According to the Constitutional Court — often referred to as the Consulta because it is housed in the Palazzo della Consulta in Rome — the trial courts exceeded their authority and violated national security laws in their efforts to prosecute what they claimed to be an unlawful abduction of a suspected terrorist.
The ruling said that the prosecutor’s office violated government secrecy by obtaining the identities of SISMI agents and by acquiring items not related to the abduction investigation but instead to the relationships between Italian intelligence agents and their foreign counterparts.
The Consulta became involved in this case because of the “separation of powers” issue. It is the court that considers the constitutional legitimacy of all acts and laws, as well as conflicts between the branches of government, between the state and regional governments, and allegations brought against the Head of State. The 15 judges who serve on the court are selected from current and retired high court judges, lawyers of not less than 20 years of practice and law professors. They serve a nine-year term.

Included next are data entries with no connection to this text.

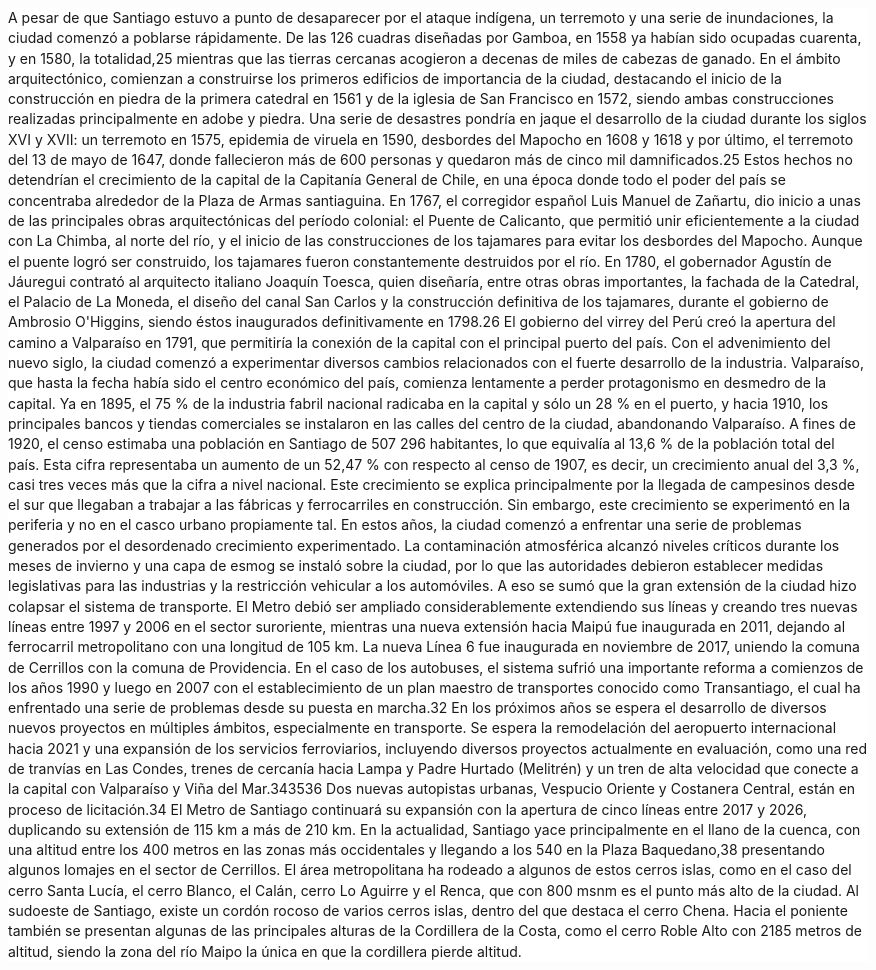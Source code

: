 A pesar de que Santiago estuvo a punto de desaparecer por el ataque indígena, un terremoto y una serie de inundaciones, la ciudad comenzó a poblarse rápidamente. De las 126 cuadras diseñadas por Gamboa, en 1558 ya habían sido ocupadas cuarenta, y en 1580, la totalidad,25​ mientras que las tierras cercanas acogieron a decenas de miles de cabezas de ganado. En el ámbito arquitectónico, comienzan a construirse los primeros edificios de importancia de la ciudad, destacando el inicio de la construcción en piedra de la primera catedral en 1561 y de la iglesia de San Francisco en 1572, siendo ambas construcciones realizadas principalmente en adobe y piedra.
Una serie de desastres pondría en jaque el desarrollo de la ciudad durante los siglos XVI y XVII: un terremoto en 1575, epidemia de viruela en 1590, desbordes del Mapocho en 1608 y 1618 y por último, el terremoto del 13 de mayo de 1647, donde fallecieron más de 600 personas y quedaron más de cinco mil damnificados.25​ Estos hechos no detendrían el crecimiento de la capital de la Capitanía General de Chile, en una época donde todo el poder del país se concentraba alrededor de la Plaza de Armas santiaguina.
En 1767, el corregidor español Luis Manuel de Zañartu, dio inicio a unas de las principales obras arquitectónicas del período colonial: el Puente de Calicanto, que permitió unir eficientemente a la ciudad con La Chimba, al norte del río, y el inicio de las construcciones de los tajamares para evitar los desbordes del Mapocho. Aunque el puente logró ser construido, los tajamares fueron constantemente destruidos por el río. En 1780, el gobernador Agustín de Jáuregui contrató al arquitecto italiano Joaquín Toesca, quien diseñaría, entre otras obras importantes, la fachada de la Catedral, el Palacio de La Moneda, el diseño del canal San Carlos y la construcción definitiva de los tajamares, durante el gobierno de Ambrosio O'Higgins, siendo éstos inaugurados definitivamente en 1798.26​ El gobierno del virrey del Perú creó la apertura del camino a Valparaíso en 1791, que permitiría la conexión de la capital con el principal puerto del país.
Con el advenimiento del nuevo siglo, la ciudad comenzó a experimentar diversos cambios relacionados con el fuerte desarrollo de la industria. Valparaíso, que hasta la fecha había sido el centro económico del país, comienza lentamente a perder protagonismo en desmedro de la capital. Ya en 1895, el 75 % de la industria fabril nacional radicaba en la capital y sólo un 28 % en el puerto, y hacia 1910, los principales bancos y tiendas comerciales se instalaron en las calles del centro de la ciudad, abandonando Valparaíso.
A fines de 1920, el censo estimaba una población en Santiago de 507 296 habitantes, lo que equivalía al 13,6 % de la población total del país. Esta cifra representaba un aumento de un 52,47 % con respecto al censo de 1907, es decir, un crecimiento anual del 3,3 %, casi tres veces más que la cifra a nivel nacional. Este crecimiento se explica principalmente por la llegada de campesinos desde el sur que llegaban a trabajar a las fábricas y ferrocarriles en construcción. Sin embargo, este crecimiento se experimentó en la periferia y no en el casco urbano propiamente tal.
En estos años, la ciudad comenzó a enfrentar una serie de problemas generados por el desordenado crecimiento experimentado. La contaminación atmosférica alcanzó niveles críticos durante los meses de invierno y una capa de esmog se instaló sobre la ciudad, por lo que las autoridades debieron establecer medidas legislativas para las industrias y la restricción vehicular a los automóviles. A eso se sumó que la gran extensión de la ciudad hizo colapsar el sistema de transporte. El Metro debió ser ampliado considerablemente extendiendo sus líneas y creando tres nuevas líneas entre 1997 y 2006 en el sector suroriente, mientras una nueva extensión hacia Maipú fue inaugurada en 2011, dejando al ferrocarril metropolitano con una longitud de 105 km. La nueva Línea 6 fue inaugurada en noviembre de 2017, uniendo la comuna de Cerrillos con la comuna de Providencia. En el caso de los autobuses, el sistema sufrió una importante reforma a comienzos de los años 1990 y luego en 2007 con el establecimiento de un plan maestro de transportes conocido como Transantiago, el cual ha enfrentado una serie de problemas desde su puesta en marcha.32
En los próximos años se espera el desarrollo de diversos nuevos proyectos en múltiples ámbitos, especialmente en transporte. Se espera la remodelación del aeropuerto internacional hacia 2021 y una expansión de los servicios ferroviarios, incluyendo diversos proyectos actualmente en evaluación, como una red de tranvías en Las Condes, trenes de cercanía hacia Lampa y Padre Hurtado (Melitrén) y un tren de alta velocidad que conecte a la capital con Valparaíso y Viña del Mar.34​35​36​ Dos nuevas autopistas urbanas, Vespucio Oriente y Costanera Central, están en proceso de licitación.34​ El Metro de Santiago continuará su expansión con la apertura de cinco líneas entre 2017 y 2026, duplicando su extensión de 115 km a más de 210 km.
En la actualidad, Santiago yace principalmente en el llano de la cuenca, con una altitud entre los 400 metros en las zonas más occidentales y llegando a los 540 en la Plaza Baquedano,38​ presentando algunos lomajes en el sector de Cerrillos. El área metropolitana ha rodeado a algunos de estos cerros islas, como en el caso del cerro Santa Lucía, el cerro Blanco, el Calán, cerro Lo Aguirre y el Renca, que con 800 msnm es el punto más alto de la ciudad. Al sudoeste de Santiago, existe un cordón rocoso de varios cerros islas, dentro del que destaca el cerro Chena. Hacia el poniente también se presentan algunas de las principales alturas de la Cordillera de la Costa, como el cerro Roble Alto con 2185 metros de altitud, siendo la zona del río Maipo la única en que la cordillera pierde altitud.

Therefore, it is not a court in the precise sense that the United States Supreme Court is. It is like the Supreme Court in that its decisions cannot be appealed. It is unlike the Supreme Court because it is not the ultimate appellate court for ordinary cases.
Its purpose in this instance was to pass judgment regarding the use of classified information (segreto di Stato). It ruled to:

1) Accept the government’s request to invalidate the oral testimony of witnesses.
2) Partially reverse the request and the decree for the trial of the defendants that was based on the acts covered by state secrets.
3) Reject the request of the government to invalidate the wiretaps of the SISMI agents and to censor the evidence illegitimately gained from the interrogation of Italian intelligence members.
Basically, the Consulta confirmed that there is an interest in preserving state secrecy regarding the relations between the CIA and SISMI. Therefore, there will not be an investigation on the possible participation of SISMI in the abduction of Abu Omar.
However, damage already has been done because of this case.

The Italian intelligence service has been “jumped,” and many agents have been “burned.” This means that the confidentiality of the SISMI has been compromised and that the agents, because their names have been made public, can’t be used in future secret operations.
After the ruling was announced, some politicians expressed their outrage about the violation of national security. Members of Premier Silvio Berlusconi’s People of Freedom Party, Maurizio Gasparri and Fabrizio Cicchitto, said the prosecutors should be punished for “damaging the Italian secret service, Italy’s reputation and the fight against terrorism.”

Opposition to the probe has been bipartisan. Both the rightwing Berlusconi government and the leftwing government of his predecessor, Romano Prodi, have stated that the inquiry compromised relations with foreign security agencies.

The trial is scheduled to continue March 18. The exact consequence of the ruling won’t be realized until the explanation of the Consulta verdict is published. Italian law requires judges to provide a written explanation of their verdicts. This is done because citizens have the right to know the rationale leading to the decision.